(Records excerpted from a collection)

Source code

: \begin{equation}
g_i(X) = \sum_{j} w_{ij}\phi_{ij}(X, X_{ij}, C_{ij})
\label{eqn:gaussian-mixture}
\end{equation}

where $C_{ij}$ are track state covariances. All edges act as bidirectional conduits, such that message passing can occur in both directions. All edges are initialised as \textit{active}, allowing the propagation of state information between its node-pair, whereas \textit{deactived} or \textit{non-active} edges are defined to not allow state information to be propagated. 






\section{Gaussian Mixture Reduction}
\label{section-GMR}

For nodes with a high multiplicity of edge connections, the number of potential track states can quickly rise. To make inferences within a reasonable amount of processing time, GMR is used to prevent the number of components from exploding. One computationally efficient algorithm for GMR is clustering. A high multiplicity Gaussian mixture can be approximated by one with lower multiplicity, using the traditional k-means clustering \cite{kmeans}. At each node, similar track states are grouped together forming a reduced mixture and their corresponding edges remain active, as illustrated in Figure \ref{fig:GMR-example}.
...
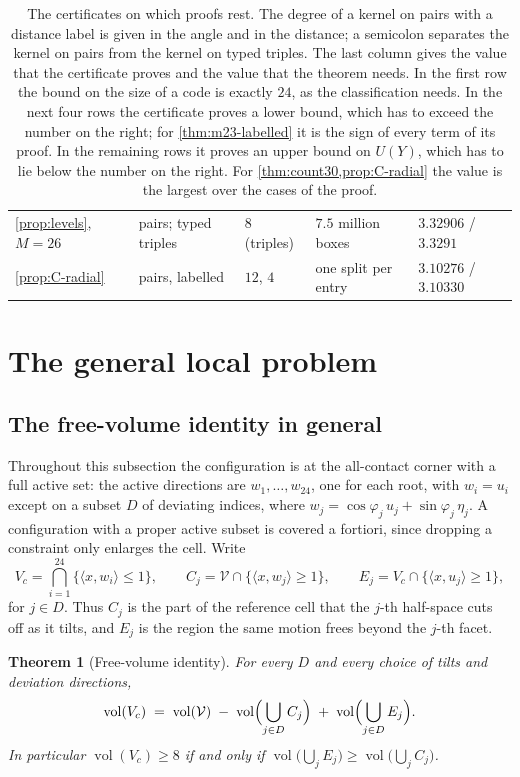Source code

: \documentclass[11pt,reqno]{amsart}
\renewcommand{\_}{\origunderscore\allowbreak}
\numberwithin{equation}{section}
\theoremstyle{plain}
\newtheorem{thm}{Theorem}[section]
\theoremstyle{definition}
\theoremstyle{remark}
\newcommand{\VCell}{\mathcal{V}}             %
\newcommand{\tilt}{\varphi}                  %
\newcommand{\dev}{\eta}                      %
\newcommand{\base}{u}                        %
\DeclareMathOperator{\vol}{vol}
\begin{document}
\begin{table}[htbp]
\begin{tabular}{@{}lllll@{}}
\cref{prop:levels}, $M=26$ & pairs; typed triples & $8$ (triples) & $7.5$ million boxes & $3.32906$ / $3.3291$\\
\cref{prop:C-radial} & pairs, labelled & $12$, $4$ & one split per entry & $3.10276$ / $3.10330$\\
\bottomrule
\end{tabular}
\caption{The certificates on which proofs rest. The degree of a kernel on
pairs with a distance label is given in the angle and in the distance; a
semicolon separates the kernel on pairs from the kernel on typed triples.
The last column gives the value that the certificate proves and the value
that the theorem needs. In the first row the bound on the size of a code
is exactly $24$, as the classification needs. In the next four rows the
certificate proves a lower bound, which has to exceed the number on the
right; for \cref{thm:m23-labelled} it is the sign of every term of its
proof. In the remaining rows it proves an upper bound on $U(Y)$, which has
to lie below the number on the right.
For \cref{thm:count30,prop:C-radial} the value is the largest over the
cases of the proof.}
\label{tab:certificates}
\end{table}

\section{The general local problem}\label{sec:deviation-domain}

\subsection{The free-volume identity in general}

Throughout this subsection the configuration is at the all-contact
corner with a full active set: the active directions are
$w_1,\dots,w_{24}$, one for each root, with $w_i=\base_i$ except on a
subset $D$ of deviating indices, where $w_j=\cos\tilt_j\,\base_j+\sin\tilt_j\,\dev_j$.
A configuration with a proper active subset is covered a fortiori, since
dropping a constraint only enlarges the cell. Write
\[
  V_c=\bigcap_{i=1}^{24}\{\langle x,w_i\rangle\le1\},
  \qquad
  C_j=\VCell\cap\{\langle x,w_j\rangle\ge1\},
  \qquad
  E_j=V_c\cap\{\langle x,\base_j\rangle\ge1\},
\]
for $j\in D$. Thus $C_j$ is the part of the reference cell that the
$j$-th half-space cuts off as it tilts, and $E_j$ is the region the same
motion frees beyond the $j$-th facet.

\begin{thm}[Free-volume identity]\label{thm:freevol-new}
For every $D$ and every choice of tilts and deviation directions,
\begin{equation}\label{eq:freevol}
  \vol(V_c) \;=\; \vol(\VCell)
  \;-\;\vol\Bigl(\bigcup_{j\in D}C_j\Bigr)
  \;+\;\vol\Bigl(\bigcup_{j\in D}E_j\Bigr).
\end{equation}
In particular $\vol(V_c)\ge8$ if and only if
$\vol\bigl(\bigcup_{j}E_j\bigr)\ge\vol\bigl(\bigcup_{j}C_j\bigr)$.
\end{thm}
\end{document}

## WHAT TO PRODUCE
Using the records above, give the count of lines with the word "each", and write nothing more.

## RESULT OF THE TASK
2